■ **Exercise**: Please repeat, exactly and without pictures, the lines of the entries below that run from the one containing "spacing right \\" through the one containing "Okno aplikace má".

■ **Supplied data**:
%%

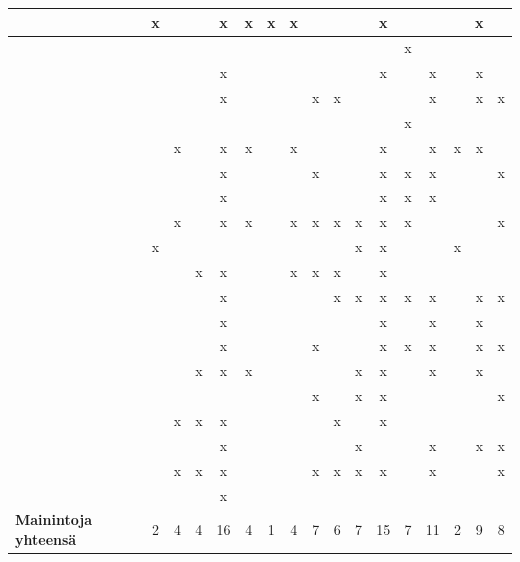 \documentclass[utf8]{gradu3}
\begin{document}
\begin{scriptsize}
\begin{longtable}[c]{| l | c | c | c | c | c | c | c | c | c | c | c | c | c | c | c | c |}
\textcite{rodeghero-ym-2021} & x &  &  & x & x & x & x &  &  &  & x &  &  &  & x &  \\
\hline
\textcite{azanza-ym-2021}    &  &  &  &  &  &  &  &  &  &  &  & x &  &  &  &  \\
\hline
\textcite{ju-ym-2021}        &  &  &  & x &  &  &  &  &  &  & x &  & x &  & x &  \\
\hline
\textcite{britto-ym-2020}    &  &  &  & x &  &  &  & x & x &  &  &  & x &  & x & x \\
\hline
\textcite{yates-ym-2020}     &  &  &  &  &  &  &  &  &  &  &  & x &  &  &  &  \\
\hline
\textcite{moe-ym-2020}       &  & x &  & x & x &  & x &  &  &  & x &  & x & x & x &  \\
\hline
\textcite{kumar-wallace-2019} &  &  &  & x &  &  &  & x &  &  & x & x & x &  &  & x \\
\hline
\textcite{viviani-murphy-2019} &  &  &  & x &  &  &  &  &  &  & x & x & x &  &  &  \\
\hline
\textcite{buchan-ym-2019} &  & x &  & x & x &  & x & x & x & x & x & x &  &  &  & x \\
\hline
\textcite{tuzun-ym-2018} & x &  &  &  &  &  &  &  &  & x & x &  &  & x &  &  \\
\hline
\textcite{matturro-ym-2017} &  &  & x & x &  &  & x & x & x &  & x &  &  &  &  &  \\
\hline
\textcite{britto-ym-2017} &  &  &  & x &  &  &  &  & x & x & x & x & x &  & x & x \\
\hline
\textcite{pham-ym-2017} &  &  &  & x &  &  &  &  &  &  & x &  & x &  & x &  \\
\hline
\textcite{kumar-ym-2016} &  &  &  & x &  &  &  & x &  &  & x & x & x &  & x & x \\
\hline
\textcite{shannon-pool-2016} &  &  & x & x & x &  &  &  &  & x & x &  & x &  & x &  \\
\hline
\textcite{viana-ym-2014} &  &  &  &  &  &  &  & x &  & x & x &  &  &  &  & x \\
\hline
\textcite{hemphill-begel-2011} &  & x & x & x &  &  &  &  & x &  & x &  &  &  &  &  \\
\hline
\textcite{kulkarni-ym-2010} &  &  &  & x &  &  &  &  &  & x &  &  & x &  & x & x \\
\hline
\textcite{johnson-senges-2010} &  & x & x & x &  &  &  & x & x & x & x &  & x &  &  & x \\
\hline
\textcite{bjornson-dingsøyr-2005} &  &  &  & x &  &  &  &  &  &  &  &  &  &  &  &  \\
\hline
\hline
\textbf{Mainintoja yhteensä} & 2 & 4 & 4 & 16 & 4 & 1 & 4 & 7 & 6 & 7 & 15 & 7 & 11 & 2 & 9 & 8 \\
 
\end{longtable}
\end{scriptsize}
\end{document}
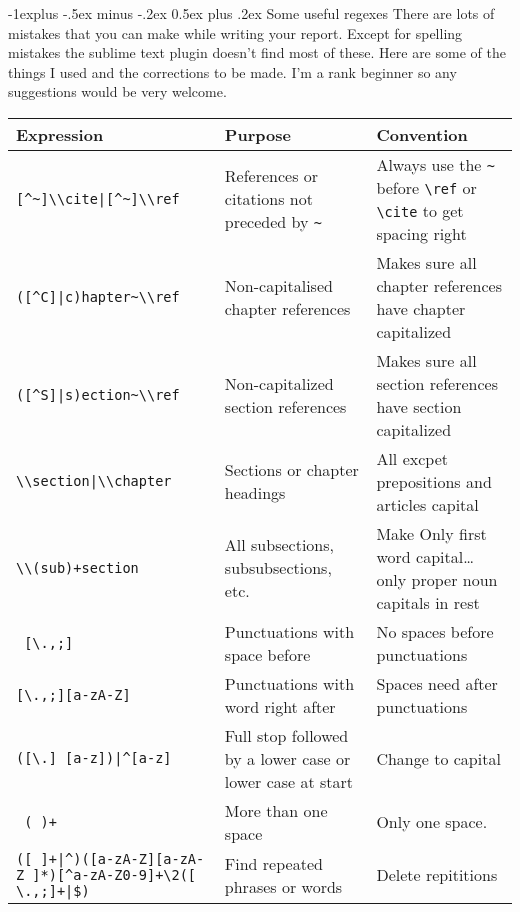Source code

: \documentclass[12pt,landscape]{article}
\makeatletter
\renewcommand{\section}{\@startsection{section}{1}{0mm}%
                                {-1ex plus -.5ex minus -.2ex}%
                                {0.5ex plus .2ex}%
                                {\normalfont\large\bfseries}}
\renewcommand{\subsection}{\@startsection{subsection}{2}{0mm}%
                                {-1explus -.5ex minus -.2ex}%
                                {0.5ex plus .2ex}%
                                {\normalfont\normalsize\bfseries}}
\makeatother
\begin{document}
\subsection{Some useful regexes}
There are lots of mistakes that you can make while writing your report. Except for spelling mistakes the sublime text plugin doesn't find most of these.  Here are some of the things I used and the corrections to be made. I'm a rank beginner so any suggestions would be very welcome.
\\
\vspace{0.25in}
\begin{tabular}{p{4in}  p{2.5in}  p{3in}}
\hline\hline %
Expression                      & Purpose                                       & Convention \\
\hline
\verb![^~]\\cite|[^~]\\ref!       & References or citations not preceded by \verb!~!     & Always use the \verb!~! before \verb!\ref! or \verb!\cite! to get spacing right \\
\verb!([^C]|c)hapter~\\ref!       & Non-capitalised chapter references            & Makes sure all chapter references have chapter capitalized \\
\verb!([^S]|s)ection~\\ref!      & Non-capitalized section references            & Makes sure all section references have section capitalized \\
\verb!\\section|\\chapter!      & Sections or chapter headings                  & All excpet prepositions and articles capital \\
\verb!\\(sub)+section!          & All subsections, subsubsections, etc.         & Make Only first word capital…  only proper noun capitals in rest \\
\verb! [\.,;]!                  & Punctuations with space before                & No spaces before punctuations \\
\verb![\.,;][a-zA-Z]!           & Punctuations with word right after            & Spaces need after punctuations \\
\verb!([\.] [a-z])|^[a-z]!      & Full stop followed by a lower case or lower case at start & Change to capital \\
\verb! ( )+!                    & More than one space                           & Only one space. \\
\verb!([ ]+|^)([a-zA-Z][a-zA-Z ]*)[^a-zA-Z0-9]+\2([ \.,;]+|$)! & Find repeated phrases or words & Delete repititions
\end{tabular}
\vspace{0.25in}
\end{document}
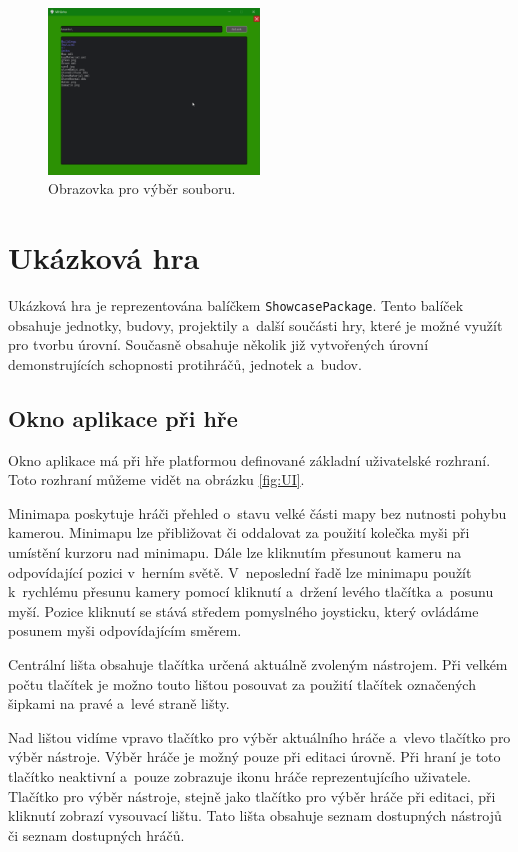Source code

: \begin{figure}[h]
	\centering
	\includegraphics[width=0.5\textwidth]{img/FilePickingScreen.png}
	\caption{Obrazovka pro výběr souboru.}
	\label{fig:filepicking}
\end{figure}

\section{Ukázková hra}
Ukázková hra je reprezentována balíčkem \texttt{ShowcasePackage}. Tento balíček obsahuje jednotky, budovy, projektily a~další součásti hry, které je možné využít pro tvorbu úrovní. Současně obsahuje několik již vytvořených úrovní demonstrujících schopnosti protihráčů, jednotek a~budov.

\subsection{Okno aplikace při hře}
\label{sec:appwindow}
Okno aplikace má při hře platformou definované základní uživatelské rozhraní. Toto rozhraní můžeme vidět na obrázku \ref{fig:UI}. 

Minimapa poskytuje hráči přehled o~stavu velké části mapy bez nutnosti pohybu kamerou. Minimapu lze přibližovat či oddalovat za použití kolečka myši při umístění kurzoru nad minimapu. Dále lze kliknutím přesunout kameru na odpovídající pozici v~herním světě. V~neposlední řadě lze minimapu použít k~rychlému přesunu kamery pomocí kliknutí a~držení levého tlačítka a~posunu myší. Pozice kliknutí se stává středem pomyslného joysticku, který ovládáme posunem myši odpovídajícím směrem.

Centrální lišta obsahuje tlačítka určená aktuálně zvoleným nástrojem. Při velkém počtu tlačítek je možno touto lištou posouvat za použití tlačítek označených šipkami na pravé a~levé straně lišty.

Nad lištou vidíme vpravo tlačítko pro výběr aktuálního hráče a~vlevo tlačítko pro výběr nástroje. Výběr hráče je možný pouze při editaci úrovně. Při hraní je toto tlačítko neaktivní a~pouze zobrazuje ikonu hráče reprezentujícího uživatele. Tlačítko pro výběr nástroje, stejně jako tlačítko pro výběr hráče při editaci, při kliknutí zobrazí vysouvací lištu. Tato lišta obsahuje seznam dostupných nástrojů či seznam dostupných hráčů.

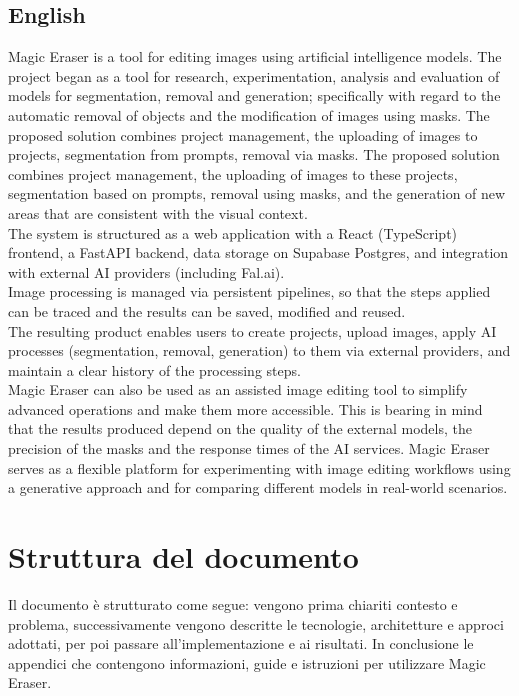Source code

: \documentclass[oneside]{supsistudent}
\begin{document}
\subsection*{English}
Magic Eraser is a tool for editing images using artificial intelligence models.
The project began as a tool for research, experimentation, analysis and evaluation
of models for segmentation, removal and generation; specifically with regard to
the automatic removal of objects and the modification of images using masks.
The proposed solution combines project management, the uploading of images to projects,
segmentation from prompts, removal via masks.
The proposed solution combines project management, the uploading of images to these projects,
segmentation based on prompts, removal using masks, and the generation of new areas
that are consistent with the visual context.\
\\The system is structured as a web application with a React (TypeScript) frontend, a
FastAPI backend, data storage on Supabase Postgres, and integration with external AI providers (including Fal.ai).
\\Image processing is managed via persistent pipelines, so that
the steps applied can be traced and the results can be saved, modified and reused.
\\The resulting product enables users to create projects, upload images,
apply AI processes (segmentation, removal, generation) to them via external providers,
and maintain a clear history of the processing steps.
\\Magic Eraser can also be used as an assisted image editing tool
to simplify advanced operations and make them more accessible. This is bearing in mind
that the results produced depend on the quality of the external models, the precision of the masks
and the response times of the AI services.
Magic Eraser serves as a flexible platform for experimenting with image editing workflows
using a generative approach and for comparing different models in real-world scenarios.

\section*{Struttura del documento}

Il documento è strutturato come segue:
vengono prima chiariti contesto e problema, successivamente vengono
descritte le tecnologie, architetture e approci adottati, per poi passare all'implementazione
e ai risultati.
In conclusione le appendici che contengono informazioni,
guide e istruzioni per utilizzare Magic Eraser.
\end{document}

%%
%%

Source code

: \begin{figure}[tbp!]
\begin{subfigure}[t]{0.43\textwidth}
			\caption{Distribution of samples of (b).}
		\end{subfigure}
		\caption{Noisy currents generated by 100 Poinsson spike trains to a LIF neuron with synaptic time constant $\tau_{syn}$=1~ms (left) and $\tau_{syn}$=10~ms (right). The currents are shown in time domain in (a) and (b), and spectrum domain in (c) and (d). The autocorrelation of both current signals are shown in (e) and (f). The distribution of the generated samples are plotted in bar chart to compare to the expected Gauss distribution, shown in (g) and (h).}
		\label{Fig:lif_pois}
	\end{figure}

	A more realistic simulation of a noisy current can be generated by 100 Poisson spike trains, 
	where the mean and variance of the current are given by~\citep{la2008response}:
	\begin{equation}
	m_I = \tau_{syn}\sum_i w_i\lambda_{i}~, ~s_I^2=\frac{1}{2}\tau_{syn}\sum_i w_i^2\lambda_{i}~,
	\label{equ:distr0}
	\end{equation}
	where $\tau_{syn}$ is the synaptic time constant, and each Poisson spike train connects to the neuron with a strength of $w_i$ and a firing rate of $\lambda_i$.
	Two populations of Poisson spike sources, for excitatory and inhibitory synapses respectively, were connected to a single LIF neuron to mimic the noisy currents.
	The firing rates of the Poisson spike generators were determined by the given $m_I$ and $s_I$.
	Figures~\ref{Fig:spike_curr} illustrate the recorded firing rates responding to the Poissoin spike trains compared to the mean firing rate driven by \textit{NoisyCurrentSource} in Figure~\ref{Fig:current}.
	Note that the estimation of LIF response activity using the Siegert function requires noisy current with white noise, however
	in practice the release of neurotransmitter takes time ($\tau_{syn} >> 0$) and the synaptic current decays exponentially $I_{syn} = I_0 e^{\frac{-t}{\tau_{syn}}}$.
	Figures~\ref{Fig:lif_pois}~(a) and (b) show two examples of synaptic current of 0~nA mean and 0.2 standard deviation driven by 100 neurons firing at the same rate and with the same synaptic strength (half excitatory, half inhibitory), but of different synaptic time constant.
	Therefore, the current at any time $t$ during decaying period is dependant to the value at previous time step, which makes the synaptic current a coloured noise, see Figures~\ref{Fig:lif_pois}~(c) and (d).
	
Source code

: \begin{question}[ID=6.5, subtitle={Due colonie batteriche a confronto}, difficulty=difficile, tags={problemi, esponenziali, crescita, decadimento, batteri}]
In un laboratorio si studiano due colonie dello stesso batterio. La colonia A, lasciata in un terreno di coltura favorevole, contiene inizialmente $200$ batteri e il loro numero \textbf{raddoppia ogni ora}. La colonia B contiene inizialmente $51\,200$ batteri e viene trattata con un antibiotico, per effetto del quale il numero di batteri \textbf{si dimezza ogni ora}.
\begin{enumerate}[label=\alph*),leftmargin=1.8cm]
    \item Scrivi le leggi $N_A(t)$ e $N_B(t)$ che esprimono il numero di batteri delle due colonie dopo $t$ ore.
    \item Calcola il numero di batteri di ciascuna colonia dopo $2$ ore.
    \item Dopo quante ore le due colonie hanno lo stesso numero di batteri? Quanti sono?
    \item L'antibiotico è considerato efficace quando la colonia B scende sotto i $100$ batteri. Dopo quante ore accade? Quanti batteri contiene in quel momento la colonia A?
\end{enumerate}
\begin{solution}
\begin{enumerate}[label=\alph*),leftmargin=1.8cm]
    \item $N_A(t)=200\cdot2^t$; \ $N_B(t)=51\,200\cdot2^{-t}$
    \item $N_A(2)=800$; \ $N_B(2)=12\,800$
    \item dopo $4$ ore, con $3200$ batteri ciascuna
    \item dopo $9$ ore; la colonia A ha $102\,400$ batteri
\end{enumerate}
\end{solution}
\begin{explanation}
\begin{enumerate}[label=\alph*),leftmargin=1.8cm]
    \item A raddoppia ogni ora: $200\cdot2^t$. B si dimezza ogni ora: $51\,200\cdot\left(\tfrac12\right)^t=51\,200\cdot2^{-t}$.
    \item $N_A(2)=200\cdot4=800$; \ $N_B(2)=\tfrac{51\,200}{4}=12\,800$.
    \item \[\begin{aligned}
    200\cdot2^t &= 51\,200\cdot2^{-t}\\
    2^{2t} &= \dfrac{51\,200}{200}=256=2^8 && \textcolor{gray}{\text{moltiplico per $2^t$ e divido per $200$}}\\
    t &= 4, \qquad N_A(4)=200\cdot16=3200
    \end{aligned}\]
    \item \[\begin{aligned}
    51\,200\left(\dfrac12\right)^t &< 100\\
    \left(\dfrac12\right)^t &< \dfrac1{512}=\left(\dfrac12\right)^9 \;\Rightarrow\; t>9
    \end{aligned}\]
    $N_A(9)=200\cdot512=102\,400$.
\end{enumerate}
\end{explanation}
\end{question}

%%

■ **Exercise output**:
\verb![^~]\\cite|[^~]\\ref!       & References or citations not preceded by \verb!~!     & Always use the \verb!~! before \verb!\ref! or \verb!\cite! to get spacing right \\
\verb!([^C]|c)hapter~\\ref!       & Non-capitalised chapter references            & Makes sure all chapter references have chapter capitalized \\
\verb!([^S]|s)ection~\\ref!      & Non-capitalized section references            & Makes sure all section references have section capitalized \\
\verb!\\section|\\chapter!      & Sections or chapter headings                  & All excpet prepositions and articles capital \\
\verb!\\(sub)+section!          & All subsections, subsubsections, etc.         & Make Only first word capital…  only proper noun capitals in rest \\
\verb! [\.,;]!                  & Punctuations with space before                & No spaces before punctuations \\
\verb![\.,;][a-zA-Z]!           & Punctuations with word right after            & Spaces need after punctuations \\
\verb!([\.] [a-z])|^[a-z]!      & Full stop followed by a lower case or lower case at start & Change to capital \\
\verb! ( )+!                    & More than one space                           & Only one space. \\
\verb!([ ]+|^)([a-zA-Z][a-zA-Z ]*)[^a-zA-Z0-9]+\2([ \.,;]+|$)! & Find repeated phrases or words & Delete repititions
\end{tabular}
\vspace{0.25in}
\end{document}
Source code

: \begin{figure}[h]
	\centering
	\includegraphics[width=0.5\textwidth]{img/FilePickingScreen.png}
	\caption{Obrazovka pro výběr souboru.}
	\label{fig:filepicking}
\end{figure}

\section{Ukázková hra}
Ukázková hra je reprezentována balíčkem \texttt{ShowcasePackage}. Tento balíček obsahuje jednotky, budovy, projektily a~další součásti hry, které je možné využít pro tvorbu úrovní. Současně obsahuje několik již vytvořených úrovní demonstrujících schopnosti protihráčů, jednotek a~budov.

\subsection{Okno aplikace při hře}
\label{sec:appwindow}
Okno aplikace má při hře platformou definované základní uživatelské rozhraní. Toto rozhraní můžeme vidět na obrázku \ref{fig:UI}. 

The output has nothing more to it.